De plus, Muḥammad ne s’en tenait pas au texte coranique de manière littérale mais était indulgent avec les lectures. Il existe de nombreux rapports sur la négligence de Muḥammad concernant l’exactitude du Qur’ān. Nous lisons dans un récit que ‘Umar Ibn al-Khaṭṭāb remarqua, lorsqu’il entendit Hishām Ibn Ḥakim réciter la surā al-Furqān (Q 25), qu’il la lisait « avec de nombreuses lettres [c’est-à-dire des mots] » qu’il n’avait jamais entendues auparavant de la part de Muḥammad. Lorsque Hishām eut fini de prier, ‘Umar l’attrapa par son vêtement et lui demanda qui était l’auteur de cette prière, que lui a enseigné la surā. Il lui répondit que c’était Muḥammad. ‘Umar le traita de menteur. Puis ils se rendirent ensemble auprès de Muḥammad qui, après avoir entendu la récitation de Hishām, dit : « Il a été révélé ainsi », et ajouta :

« Ce Qur’ān a été descendu sur sept lettres [dialectes]. Lisez donc du Qur’ān ce qui vous est facile » 17.

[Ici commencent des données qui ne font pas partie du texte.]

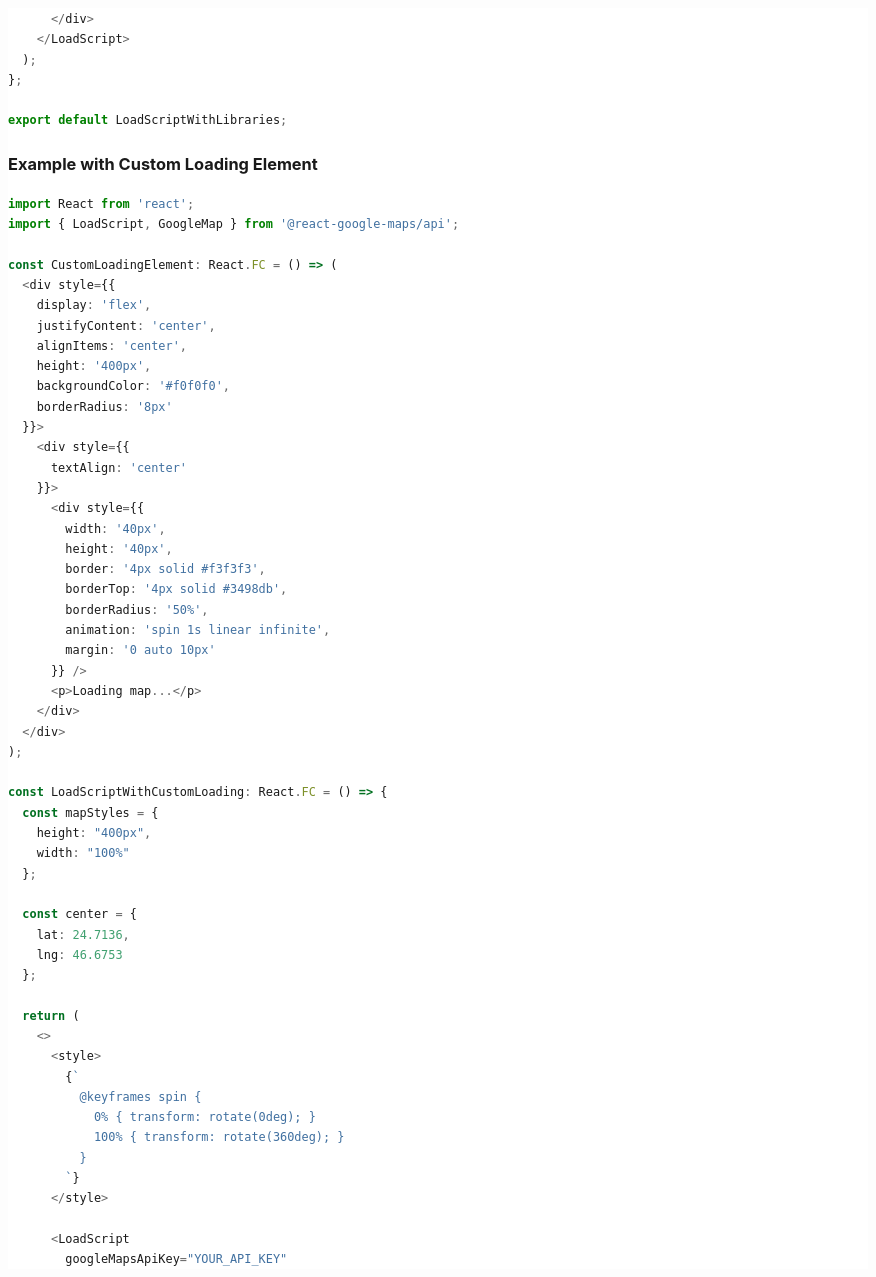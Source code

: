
 ```typescript
      </div>
    </LoadScript>
  );
};

export default LoadScriptWithLibraries;
```

### Example with Custom Loading Element
```typescript
import React from 'react';
import { LoadScript, GoogleMap } from '@react-google-maps/api';

const CustomLoadingElement: React.FC = () => (
  <div style={{
    display: 'flex',
    justifyContent: 'center',
    alignItems: 'center',
    height: '400px',
    backgroundColor: '#f0f0f0',
    borderRadius: '8px'
  }}>
    <div style={{
      textAlign: 'center'
    }}>
      <div style={{
        width: '40px',
        height: '40px',
        border: '4px solid #f3f3f3',
        borderTop: '4px solid #3498db',
        borderRadius: '50%',
        animation: 'spin 1s linear infinite',
        margin: '0 auto 10px'
      }} />
      <p>Loading map...</p>
    </div>
  </div>
);

const LoadScriptWithCustomLoading: React.FC = () => {
  const mapStyles = {
    height: "400px",
    width: "100%"
  };

  const center = {
    lat: 24.7136,
    lng: 46.6753
  };

  return (
    <>
      <style>
        {`
          @keyframes spin {
            0% { transform: rotate(0deg); }
            100% { transform: rotate(360deg); }
          }
        `}
      </style>
      
      <LoadScript
        googleMapsApiKey="YOUR_API_KEY"
```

Une autre histoire raconte qu’un homme est venu voir Muḥammad et lui a dit : « ‘Abd Allah Ibn Mas‘ūd m’a enseigné une surā », puis a ajouté : « Ubayy Ibn Ka‘b me l’a enseignée, mais leurs lectures différaient. Laquelle de ces lectures dois-je prendre ? ». Muḥammad garda le silence. ‘Alī, qui était assis à côté de lui, répondit :

« Que chacun lise comme on le lui a enseigné. Toutes sont bonnes et belles ! » 18

Muḥammad ne voyait pas la nécessité de rédiger le Qur’ān de manière précise, c’est pourquoi il n’a mis en œuvre aucune méthodologie pour le compiler. Il a laissé à ses disciples le soin d’accomplir cette mission et d’en fixer les règles essentielles.

Après que le comité de ‘Utḥmān ait compilé le Qur’ān, il a utilisé l’arrangement quantitatif (du plus long au plus court). Cet arrangement reposait cependant sur ce que l’œil estimait être la taille des pages et non sur le nombre de versets. Par exemple, la surā al-Nisā’ (Q 4) comporte 176 versets, alors que la surā al-A’rāf (Q 6) en comporte 201. Ainsi, cette catégorisation basée sur le total des versets n’est pas tout à fait exacte. Il se peut que le comité éditorial ait eu affaire à des manuscrits de longueurs et de tailles d’écriture différentes qui ont dissimulé la véritable longueur des sūras.

Néanmoins, cette catégorisation n’explique pas les violations les plus fortes et les plus marquantes contre le principe quantitatif mentionné ici. Par exemple, al-Ra’d (Q 13), Ibrāhīm (Q 14) et al-Ḥijr (Q 15), dont la longueur ne dépasse pas 3 ou 3 1/2 pages, ont été placées parmi des sūras dont la longueur est d’environ 7 pages chacune.

De même, on ne sait pas pourquoi al-Anfāl (Q 8), composé de 5 pages, a été placé avant al-Tawba (Q 9), composé de 10 pages, ni, d’ailleurs, pourquoi al-Sajda (Q 32), composé de 11/2 pages, a été placé avant al-Aḥzāb (Q 33), composé de 5 1/3 pages. 19

Nöldeke a présenté une raison pour cet ordonnancement arbitraire : « Le motif derrière cette méthode remarquable pourrait être la peur de terminer complètement la tâche, ce qui pourrait inciter les forces maléfiques cachées. Ce mythe est encore très répandu chez les peuples primitifs » 20.

Disposition des versets

La disposition ou la séquence des versets du Qur’ān est très inhabituelle. Non seulement les versets ne sont pas dans un ordre chronologique, mais des versets de différentes époques (mecquoise et médinoise) ont été entremêlés ensemble dans le même contexte ou surā.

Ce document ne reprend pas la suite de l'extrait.